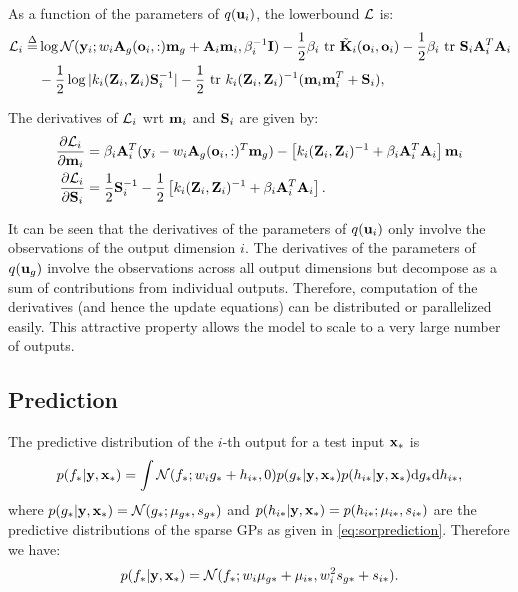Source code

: \documentclass{article} %
\begin{document}
\noindent As a function of the parameters of $q(\u_i)$, the lowerbound $\calL$ is:
\begin{align}
\nonumber
\calL_i \define&
 \log \Normal(\y_i; w_i \A_g(\oi,:) \m_g + \A_i \m_i, \beta_i^{-1} \I)
 - \frac{1}{2} \beta_i \trace \tilde{\K}_i(\oi,\oi)
 - \frac{1}{2} \beta_i \trace \S_i \A_i^T \A_i
 \\
  &- \frac{1}{2} \log |k_i(\Zi,\Zi) \S_i^{-1}| -\frac{1}{2} \trace k_i(\Zi,\Zi)^{-1} (\m_i \m_i^T + \S_i) ,
\end{align}

\noindent The derivatives of $\calL_i$ wrt $\m_i$ and $\S_i$ are given by:
\begin{align}
\deriv{\calL_i}{\m_i}
& = \beta_i \A_i^T (\y_i - w_i \A_g(\oi,:)^T \m_g) - \left[k_i(\Zi,\Zi)^{-1} +  \beta_i \A_i^T \A_i \right] \m_i \\
\deriv{\calL_i}{\S_i} 
&= \frac{1}{2} \S_i^{-1} - \frac{1}{2} \left[ k_i(\Zi,\Zi)^{-1} + \beta_i \A_i^T \A_i \right].
\end{align}

\noindent It can be seen that the derivatives of the parameters of $q(\u_i)$ only involve the observations of the output dimension $i$.
The derivatives of the parameters of $q(\u_g)$ involve the observations across all output dimensions but decompose as a sum of contributions from individual outputs.
Therefore, computation of the derivatives (and hence the update equations) can be distributed or parallelized easily.
This attractive property allows the model to scale to a very large number of outputs.

\subsection{Prediction}
The predictive distribution of the $i$-th output for a test input $\x_*$ is 
\begin{align}
p(\fstar | \y, \x_*) = \int \Normal(\fstar; w_i g_* + h_{i*}, 0) p(g_* | \y, \x_*) p(h_{i*} | \y, \x_*) \der g_* \der h_{i*},
\end{align}
where $p(g_* | \y, \x_*) = \Normal(g_*; \mu_{g*}, s_{g*})$ and $p(h_{i*} | \y, \x_*) = p(h_{i*}; \mu_{i*}, s_{i*})$ are the predictive distributions of the sparse GPs as given in \ref{eq:sorprediction}.
Therefore we have:
\begin{align}
p(\fstar | \y, \x_*) = \Normal(\fstar; w_i \mu_{g*} + \mu_{i*}, w_i^2 s_{g*} + s_{i*}). 
\end{align}
\end{document}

ABOUT THIS TASK:
Word for word, retype all of the data above, but include no pictures.

RESULT:
Source code

: \documentclass{article} %
\begin{document}
\noindent As a function of the parameters of $q(\u_i)$, the lowerbound $\calL$ is:
\begin{align}
\nonumber
\calL_i \define&
 \log \Normal(\y_i; w_i \A_g(\oi,:) \m_g + \A_i \m_i, \beta_i^{-1} \I)
 - \frac{1}{2} \beta_i \trace \tilde{\K}_i(\oi,\oi)
 - \frac{1}{2} \beta_i \trace \S_i \A_i^T \A_i
 \\
  &- \frac{1}{2} \log |k_i(\Zi,\Zi) \S_i^{-1}| -\frac{1}{2} \trace k_i(\Zi,\Zi)^{-1} (\m_i \m_i^T + \S_i) ,
\end{align}

\noindent The derivatives of $\calL_i$ wrt $\m_i$ and $\S_i$ are given by:
\begin{align}
\deriv{\calL_i}{\m_i}
& = \beta_i \A_i^T (\y_i - w_i \A_g(\oi,:)^T \m_g) - \left[k_i(\Zi,\Zi)^{-1} +  \beta_i \A_i^T \A_i \right] \m_i \\
\deriv{\calL_i}{\S_i} 
&= \frac{1}{2} \S_i^{-1} - \frac{1}{2} \left[ k_i(\Zi,\Zi)^{-1} + \beta_i \A_i^T \A_i \right].
\end{align}

\noindent It can be seen that the derivatives of the parameters of $q(\u_i)$ only involve the observations of the output dimension $i$.
The derivatives of the parameters of $q(\u_g)$ involve the observations across all output dimensions but decompose as a sum of contributions from individual outputs.
Therefore, computation of the derivatives (and hence the update equations) can be distributed or parallelized easily.
This attractive property allows the model to scale to a very large number of outputs.

\subsection{Prediction}
The predictive distribution of the $i$-th output for a test input $\x_*$ is 
\begin{align}
p(\fstar | \y, \x_*) = \int \Normal(\fstar; w_i g_* + h_{i*}, 0) p(g_* | \y, \x_*) p(h_{i*} | \y, \x_*) \der g_* \der h_{i*},
\end{align}
where $p(g_* | \y, \x_*) = \Normal(g_*; \mu_{g*}, s_{g*})$ and $p(h_{i*} | \y, \x_*) = p(h_{i*}; \mu_{i*}, s_{i*})$ are the predictive distributions of the sparse GPs as given in \ref{eq:sorprediction}.
Therefore we have:
\begin{align}
p(\fstar | \y, \x_*) = \Normal(\fstar; w_i \mu_{g*} + \mu_{i*}, w_i^2 s_{g*} + s_{i*}). 
\end{align}
\end{document}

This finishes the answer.